> _Aim of the exercise_
Output every entry exactly, from the first line to the last.

> _Recorded information_
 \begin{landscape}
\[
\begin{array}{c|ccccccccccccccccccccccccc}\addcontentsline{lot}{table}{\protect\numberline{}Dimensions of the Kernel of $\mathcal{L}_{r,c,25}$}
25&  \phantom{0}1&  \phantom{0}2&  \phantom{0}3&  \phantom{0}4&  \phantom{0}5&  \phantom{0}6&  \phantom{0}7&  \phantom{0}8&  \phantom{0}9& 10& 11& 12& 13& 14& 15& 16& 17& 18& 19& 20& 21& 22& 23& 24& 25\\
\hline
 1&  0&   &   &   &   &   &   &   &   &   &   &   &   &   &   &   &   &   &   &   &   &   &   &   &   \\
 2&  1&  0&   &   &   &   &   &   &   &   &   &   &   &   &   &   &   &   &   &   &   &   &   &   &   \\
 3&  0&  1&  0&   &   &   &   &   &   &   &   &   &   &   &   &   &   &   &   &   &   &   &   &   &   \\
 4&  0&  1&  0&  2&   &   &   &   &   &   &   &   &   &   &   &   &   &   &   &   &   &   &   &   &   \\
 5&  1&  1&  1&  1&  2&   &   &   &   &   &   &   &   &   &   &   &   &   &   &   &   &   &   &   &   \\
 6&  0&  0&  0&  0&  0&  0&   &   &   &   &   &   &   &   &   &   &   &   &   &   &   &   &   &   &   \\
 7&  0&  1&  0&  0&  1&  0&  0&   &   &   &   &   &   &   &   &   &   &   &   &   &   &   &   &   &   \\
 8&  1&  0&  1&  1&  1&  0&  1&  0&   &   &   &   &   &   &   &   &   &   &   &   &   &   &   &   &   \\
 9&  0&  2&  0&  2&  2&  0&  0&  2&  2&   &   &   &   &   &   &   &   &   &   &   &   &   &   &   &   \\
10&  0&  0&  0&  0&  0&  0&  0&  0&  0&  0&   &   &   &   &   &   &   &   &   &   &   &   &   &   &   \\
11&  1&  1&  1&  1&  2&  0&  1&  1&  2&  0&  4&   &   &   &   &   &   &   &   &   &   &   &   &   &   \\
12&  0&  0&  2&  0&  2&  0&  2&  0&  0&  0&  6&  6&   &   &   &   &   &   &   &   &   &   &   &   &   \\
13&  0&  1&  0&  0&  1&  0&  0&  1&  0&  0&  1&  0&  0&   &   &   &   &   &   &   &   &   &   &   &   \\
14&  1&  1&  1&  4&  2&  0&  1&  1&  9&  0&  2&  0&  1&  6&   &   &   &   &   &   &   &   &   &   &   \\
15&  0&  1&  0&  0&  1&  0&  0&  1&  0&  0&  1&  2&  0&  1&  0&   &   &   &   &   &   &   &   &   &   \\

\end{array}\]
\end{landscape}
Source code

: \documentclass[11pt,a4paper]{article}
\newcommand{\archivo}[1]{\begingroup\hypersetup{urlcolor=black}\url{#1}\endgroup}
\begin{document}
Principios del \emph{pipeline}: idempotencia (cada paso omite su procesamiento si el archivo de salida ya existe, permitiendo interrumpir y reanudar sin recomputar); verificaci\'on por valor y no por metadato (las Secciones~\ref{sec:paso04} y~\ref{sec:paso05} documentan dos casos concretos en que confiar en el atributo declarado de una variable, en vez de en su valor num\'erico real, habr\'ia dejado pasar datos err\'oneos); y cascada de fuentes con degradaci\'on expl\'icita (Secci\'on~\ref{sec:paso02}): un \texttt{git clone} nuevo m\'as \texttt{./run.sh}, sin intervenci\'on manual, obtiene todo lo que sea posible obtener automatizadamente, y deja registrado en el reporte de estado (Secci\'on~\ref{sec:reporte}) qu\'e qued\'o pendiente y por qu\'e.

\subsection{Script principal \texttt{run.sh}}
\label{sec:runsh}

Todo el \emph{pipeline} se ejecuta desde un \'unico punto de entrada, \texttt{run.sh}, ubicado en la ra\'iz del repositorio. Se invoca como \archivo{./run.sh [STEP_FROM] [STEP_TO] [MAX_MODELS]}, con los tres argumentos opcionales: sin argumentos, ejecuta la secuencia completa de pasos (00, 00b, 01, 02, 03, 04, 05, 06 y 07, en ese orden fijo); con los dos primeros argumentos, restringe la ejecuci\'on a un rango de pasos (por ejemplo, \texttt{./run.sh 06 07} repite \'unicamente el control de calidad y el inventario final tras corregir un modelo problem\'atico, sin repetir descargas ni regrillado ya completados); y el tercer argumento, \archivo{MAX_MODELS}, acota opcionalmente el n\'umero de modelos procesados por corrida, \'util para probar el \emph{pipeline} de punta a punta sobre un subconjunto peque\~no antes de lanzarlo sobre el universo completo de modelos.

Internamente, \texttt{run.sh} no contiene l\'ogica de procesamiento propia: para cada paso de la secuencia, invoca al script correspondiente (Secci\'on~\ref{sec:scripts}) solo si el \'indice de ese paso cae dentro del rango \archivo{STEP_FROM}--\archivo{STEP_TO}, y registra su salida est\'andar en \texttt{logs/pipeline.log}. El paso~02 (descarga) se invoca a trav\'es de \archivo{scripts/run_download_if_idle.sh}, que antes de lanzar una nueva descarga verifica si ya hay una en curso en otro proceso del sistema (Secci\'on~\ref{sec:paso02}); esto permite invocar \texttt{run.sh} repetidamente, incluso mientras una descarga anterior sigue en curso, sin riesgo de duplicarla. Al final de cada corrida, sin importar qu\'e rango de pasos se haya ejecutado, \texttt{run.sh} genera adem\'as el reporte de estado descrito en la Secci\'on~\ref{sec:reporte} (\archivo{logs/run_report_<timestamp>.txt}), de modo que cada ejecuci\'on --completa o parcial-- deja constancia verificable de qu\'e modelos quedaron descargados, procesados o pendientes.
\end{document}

> _Result of this task_
 \begin{landscape}
\[
\begin{array}{c|ccccccccccccccccccccccccc}\addcontentsline{lot}{table}{\protect\numberline{}Dimensions of the Kernel of $\mathcal{L}_{r,c,25}$}
25&  \phantom{0}1&  \phantom{0}2&  \phantom{0}3&  \phantom{0}4&  \phantom{0}5&  \phantom{0}6&  \phantom{0}7&  \phantom{0}8&  \phantom{0}9& 10& 11& 12& 13& 14& 15& 16& 17& 18& 19& 20& 21& 22& 23& 24& 25\\
\hline
 1&  0&   &   &   &   &   &   &   &   &   &   &   &   &   &   &   &   &   &   &   &   &   &   &   &   \\
 2&  1&  0&   &   &   &   &   &   &   &   &   &   &   &   &   &   &   &   &   &   &   &   &   &   &   \\
 3&  0&  1&  0&   &   &   &   &   &   &   &   &   &   &   &   &   &   &   &   &   &   &   &   &   &   \\
 4&  0&  1&  0&  2&   &   &   &   &   &   &   &   &   &   &   &   &   &   &   &   &   &   &   &   &   \\
 5&  1&  1&  1&  1&  2&   &   &   &   &   &   &   &   &   &   &   &   &   &   &   &   &   &   &   &   \\
 6&  0&  0&  0&  0&  0&  0&   &   &   &   &   &   &   &   &   &   &   &   &   &   &   &   &   &   &   \\
 7&  0&  1&  0&  0&  1&  0&  0&   &   &   &   &   &   &   &   &   &   &   &   &   &   &   &   &   &   \\
 8&  1&  0&  1&  1&  1&  0&  1&  0&   &   &   &   &   &   &   &   &   &   &   &   &   &   &   &   &   \\
 9&  0&  2&  0&  2&  2&  0&  0&  2&  2&   &   &   &   &   &   &   &   &   &   &   &   &   &   &   &   \\
10&  0&  0&  0&  0&  0&  0&  0&  0&  0&  0&   &   &   &   &   &   &   &   &   &   &   &   &   &   &   \\
11&  1&  1&  1&  1&  2&  0&  1&  1&  2&  0&  4&   &   &   &   &   &   &   &   &   &   &   &   &   &   \\
12&  0&  0&  2&  0&  2&  0&  2&  0&  0&  0&  6&  6&   &   &   &   &   &   &   &   &   &   &   &   &   \\
13&  0&  1&  0&  0&  1&  0&  0&  1&  0&  0&  1&  0&  0&   &   &   &   &   &   &   &   &   &   &   &   \\
14&  1&  1&  1&  4&  2&  0&  1&  1&  9&  0&  2&  0&  1&  6&   &   &   &   &   &   &   &   &   &   &   \\
15&  0&  1&  0&  0&  1&  0&  0&  1&  0&  0&  1&  2&  0&  1&  0&   &   &   &   &   &   &   &   &   &   \\

\end{array}\]
\end{landscape}
Source code

: \documentclass[11pt,a4paper]{article}
\newcommand{\archivo}[1]{\begingroup\hypersetup{urlcolor=black}\url{#1}\endgroup}
\begin{document}
Principios del \emph{pipeline}: idempotencia (cada paso omite su procesamiento si el archivo de salida ya existe, permitiendo interrumpir y reanudar sin recomputar); verificaci\'on por valor y no por metadato (las Secciones~\ref{sec:paso04} y~\ref{sec:paso05} documentan dos casos concretos en que confiar en el atributo declarado de una variable, en vez de en su valor num\'erico real, habr\'ia dejado pasar datos err\'oneos); y cascada de fuentes con degradaci\'on expl\'icita (Secci\'on~\ref{sec:paso02}): un \texttt{git clone} nuevo m\'as \texttt{./run.sh}, sin intervenci\'on manual, obtiene todo lo que sea posible obtener automatizadamente, y deja registrado en el reporte de estado (Secci\'on~\ref{sec:reporte}) qu\'e qued\'o pendiente y por qu\'e.

\subsection{Script principal \texttt{run.sh}}
\label{sec:runsh}

Todo el \emph{pipeline} se ejecuta desde un \'unico punto de entrada, \texttt{run.sh}, ubicado en la ra\'iz del repositorio. Se invoca como \archivo{./run.sh [STEP_FROM] [STEP_TO] [MAX_MODELS]}, con los tres argumentos opcionales: sin argumentos, ejecuta la secuencia completa de pasos (00, 00b, 01, 02, 03, 04, 05, 06 y 07, en ese orden fijo); con los dos primeros argumentos, restringe la ejecuci\'on a un rango de pasos (por ejemplo, \texttt{./run.sh 06 07} repite \'unicamente el control de calidad y el inventario final tras corregir un modelo problem\'atico, sin repetir descargas ni regrillado ya completados); y el tercer argumento, \archivo{MAX_MODELS}, acota opcionalmente el n\'umero de modelos procesados por corrida, \'util para probar el \emph{pipeline} de punta a punta sobre un subconjunto peque\~no antes de lanzarlo sobre el universo completo de modelos.

Internamente, \texttt{run.sh} no contiene l\'ogica de procesamiento propia: para cada paso de la secuencia, invoca al script correspondiente (Secci\'on~\ref{sec:scripts}) solo si el \'indice de ese paso cae dentro del rango \archivo{STEP_FROM}--\archivo{STEP_TO}, y registra su salida est\'andar en \texttt{logs/pipeline.log}. El paso~02 (descarga) se invoca a trav\'es de \archivo{scripts/run_download_if_idle.sh}, que antes de lanzar una nueva descarga verifica si ya hay una en curso en otro proceso del sistema (Secci\'on~\ref{sec:paso02}); esto permite invocar \texttt{run.sh} repetidamente, incluso mientras una descarga anterior sigue en curso, sin riesgo de duplicarla. Al final de cada corrida, sin importar qu\'e rango de pasos se haya ejecutado, \texttt{run.sh} genera adem\'as el reporte de estado descrito en la Secci\'on~\ref{sec:reporte} (\archivo{logs/run_report_<timestamp>.txt}), de modo que cada ejecuci\'on --completa o parcial-- deja constancia verificable de qu\'e modelos quedaron descargados, procesados o pendientes.
\end{document}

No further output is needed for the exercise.